» **Aim of the exercise**
Copy out the line that contains "Entonces Jesús se" and the lines after it through the final one in the entries below, exactly, with no other lines.
━━━ Given records ━━━
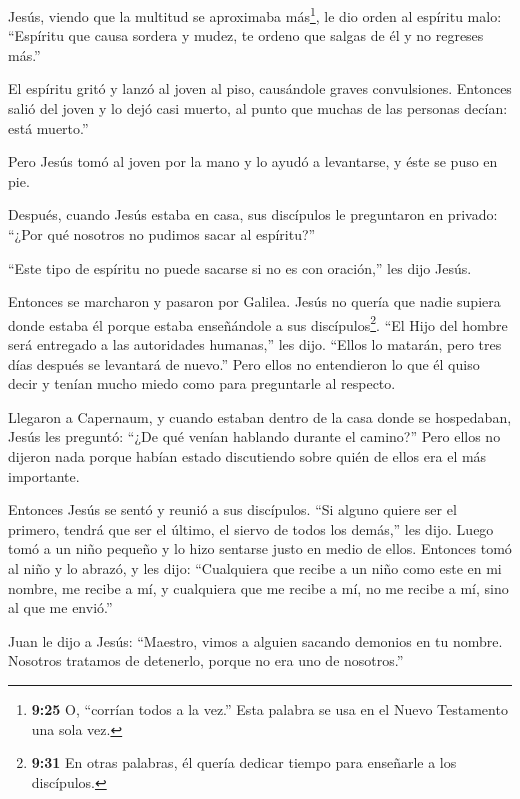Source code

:  Jesús, viendo que la multitud se aproximaba
más\footnote{\textbf{9:25} O, ``corrían todos a la vez.'' Esta palabra
  se usa en el Nuevo Testamento una sola vez.}, le dio orden al espíritu
malo: ``Espíritu que causa sordera y mudez, te ordeno que salgas de él y
no regreses más.''

 El espíritu gritó y lanzó al joven al piso, causándole
graves convulsiones. Entonces salió del joven y lo dejó casi muerto, al
punto que muchas de las personas decían: está muerto.''

 Pero Jesús tomó al joven por la mano y lo ayudó a
levantarse, y éste se puso en pie.

 Después, cuando Jesús estaba en casa, sus discípulos le
preguntaron en privado: ``¿Por qué nosotros no pudimos sacar al
espíritu?''

 ``Este tipo de espíritu no puede sacarse si no es con
oración,'' les dijo Jesús.

 Entonces se marcharon y pasaron por Galilea. Jesús no
quería que nadie supiera donde estaba él  porque estaba
enseñándole a sus discípulos\footnote{\textbf{9:31} En otras palabras,
  él quería dedicar tiempo para enseñarle a los discípulos.}. ``El Hijo
del hombre será entregado a las autoridades humanas,'' les dijo. ``Ellos
lo matarán, pero tres días después se levantará de nuevo.''
 Pero ellos no entendieron lo que él quiso decir y tenían
mucho miedo como para preguntarle al respecto.

 Llegaron a Capernaum, y cuando estaban dentro de la casa
donde se hospedaban, Jesús les preguntó: ``¿De qué venían hablando
durante el camino?''  Pero ellos no dijeron nada porque
habían estado discutiendo sobre quién de ellos era el más importante.

 Entonces Jesús se sentó y reunió a sus discípulos. ``Si
alguno quiere ser el primero, tendrá que ser el último, el siervo de
todos los demás,'' les dijo.  Luego tomó a un niño pequeño
y lo hizo sentarse justo en medio de ellos. Entonces tomó al niño y lo
abrazó, y les dijo:  ``Cualquiera que recibe a un niño como
este en mi nombre, me recibe a mí, y cualquiera que me recibe a mí, no
me recibe a mí, sino al que me envió.''

 Juan le dijo a Jesús: ``Maestro, vimos a alguien sacando
demonios en tu nombre. Nosotros tratamos de detenerlo, porque no era uno
de nosotros.''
━━━
» **Solved problem**
 Entonces Jesús se sentó y reunió a sus discípulos. ``Si
alguno quiere ser el primero, tendrá que ser el último, el siervo de
todos los demás,'' les dijo.  Luego tomó a un niño pequeño
y lo hizo sentarse justo en medio de ellos. Entonces tomó al niño y lo
abrazó, y les dijo:  ``Cualquiera que recibe a un niño como
este en mi nombre, me recibe a mí, y cualquiera que me recibe a mí, no
me recibe a mí, sino al que me envió.''

 Juan le dijo a Jesús: ``Maestro, vimos a alguien sacando
demonios en tu nombre. Nosotros tratamos de detenerlo, porque no era uno
de nosotros.''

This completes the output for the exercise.